My professorial son gave me a book for Christmas: Anna Della Subin’s Accidental Gods. His book choices tend to seem a bit like reading assignments, but they’re usually interesting, and this book certainly is that. It is an examination of the tendency of some humans to bestow godhood, or to worship as gods, ordinary humans. Haile Selassie, for instance, is the god of the Rastafarians. In fact, Rasta Farian was his original name, before he became the Ethiopian emperor. Oddly enough, even the rather bland Prince Philip had a cult, which may or may not still be operating, now that he has shuffled off this mortal coil. Other gods, who have since faded into obscurity, were themselves obscure people of whom you have surely never heard. At least so far in my reading, with the exception of the Rastafarians, the god-makers have tended to belong to cultures that Westerners considered backward, but in many cases that was unfair. For instance, cults arose under the British Empire among the Indian people centered around British officers or officials who often were also their oppressors. The British may have considered the Indian culture to be backward, but it was, in reality, hardly that.

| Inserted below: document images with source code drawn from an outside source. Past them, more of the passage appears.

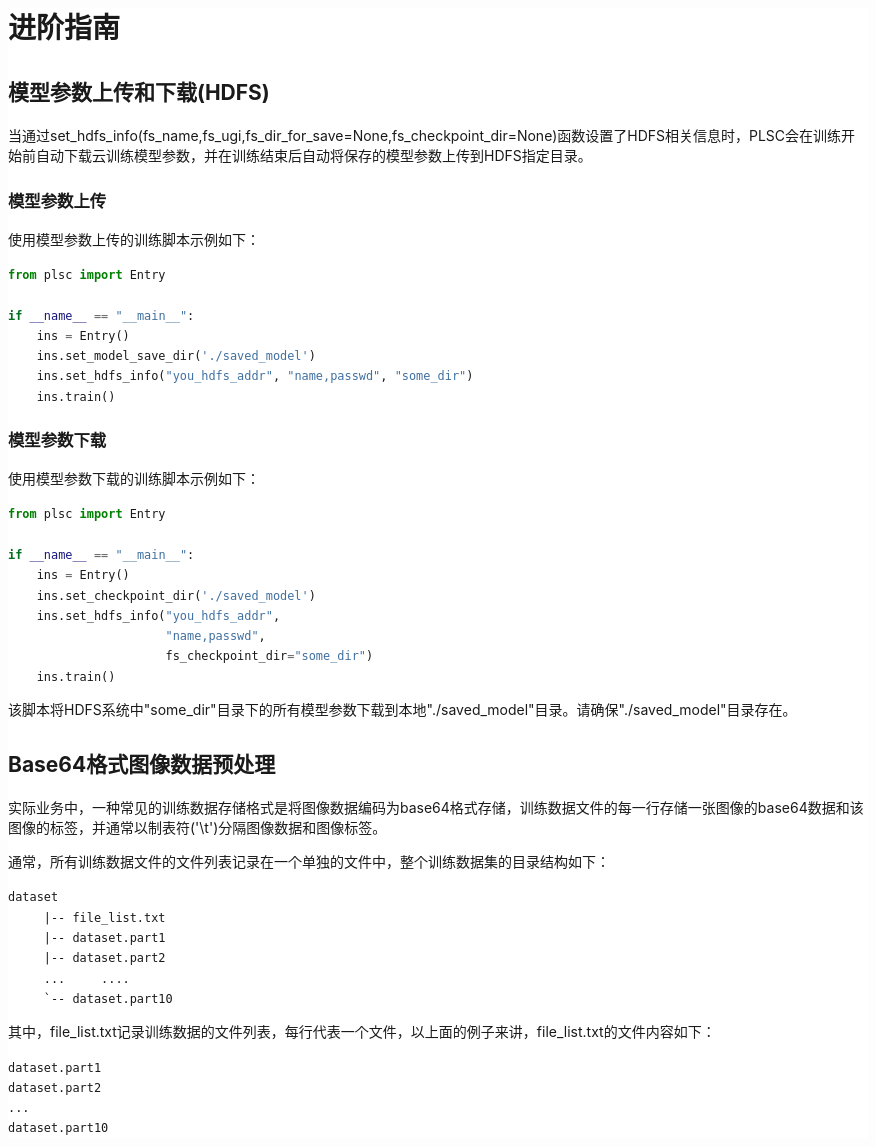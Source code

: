 # 进阶指南
## 模型参数上传和下载(HDFS)

当通过set_hdfs_info(fs_name,fs_ugi,fs_dir_for_save=None,fs_checkpoint_dir=None)函数设置了HDFS相关信息时，PLSC会在训练开始前自动下载云训练模型参数，并在训练结束后自动将保存的模型参数上传到HDFS指定目录。

### 模型参数上传
使用模型参数上传的训练脚本示例如下：
```python
from plsc import Entry

if __name__ == "__main__":
    ins = Entry()
    ins.set_model_save_dir('./saved_model')
    ins.set_hdfs_info("you_hdfs_addr", "name,passwd", "some_dir")
    ins.train()
```
### 模型参数下载
使用模型参数下载的训练脚本示例如下：
```python
from plsc import Entry

if __name__ == "__main__":
    ins = Entry()
    ins.set_checkpoint_dir('./saved_model')
    ins.set_hdfs_info("you_hdfs_addr",
                      "name,passwd",
                      fs_checkpoint_dir="some_dir")
    ins.train()
```
该脚本将HDFS系统中"some_dir"目录下的所有模型参数下载到本地"./saved_model"目录。请确保"./saved_model"目录存在。

## Base64格式图像数据预处理

实际业务中，一种常见的训练数据存储格式是将图像数据编码为base64格式存储，训练数据文件的每一行存储一张图像的base64数据和该图像的标签，并通常以制表符('\t')分隔图像数据和图像标签。

通常，所有训练数据文件的文件列表记录在一个单独的文件中，整个训练数据集的目录结构如下：

```shell script
dataset
     |-- file_list.txt
     |-- dataset.part1
     |-- dataset.part2
     ...     ....
     `-- dataset.part10
```

其中，file_list.txt记录训练数据的文件列表，每行代表一个文件，以上面的例子来讲，file_list.txt的文件内容如下：

```shell script
dataset.part1
dataset.part2
...
dataset.part10
```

The book makes me squirm a bit, as she relates some of the claimed miracles performed by these deities as if they really happened, but more fundamentally I don’t think there’s enough emphasis, in fact there’s none, on the fact that these were cults and the majority of people in the relevant areas were not members. Not everyone in Jamaica, for instance, believes that Haile Selassie is or was a god. Of course one could argue that the majority of people in this and other countries believe in the godhood of Jesus Christ, for which there is as little evidence as there is for the godhood of Prince Philip, but that would require too much time to fully discuss.
Anyway, the book has gotten me thinking about whether there is a similar phenomenon going on here in the USA. Given that a claimed Christianity is so deeply embedded in the whackjob culture, explicit deification of anyone other than Jesus is out of the question, but an analog to deification is certainly on the table.You can see where this is leading, right? One pattern that comes through in Subin’s book is that once deified, it is almost impossible for the believers to shed their belief, even when the deity in question disclaims his (she points out that the god is always a male) own divinity, or, in at least one case, where he literally whips his followers for deifying him.
We can certainly see this sort of thing happening, absent the explicit deification, with a certain very stable genius, whose adherents will almost univerally (there are always a few heretics) continue to adore him no matter what he says or does, including demonstrable lies that are apparent to anyone with a brain, total hypocrisy (vaccines for me but not for thee) and a total disregard for the interests of the true believers. In the orange man’s case, he not only encourages the pseudo-deification, he may believe it himself, which sets him apart from the likes of Prince Philip.
So, our culture is not so far removed from those in which godhood is bestowed on mortal man. As in those cultures, our deifiers seem to have the same bad taste in deities as those discussed in Subin’s book, for at least so far in my reading, good Prince Philip seems to be the most praiseworthy of the deified, and that’s not saying much.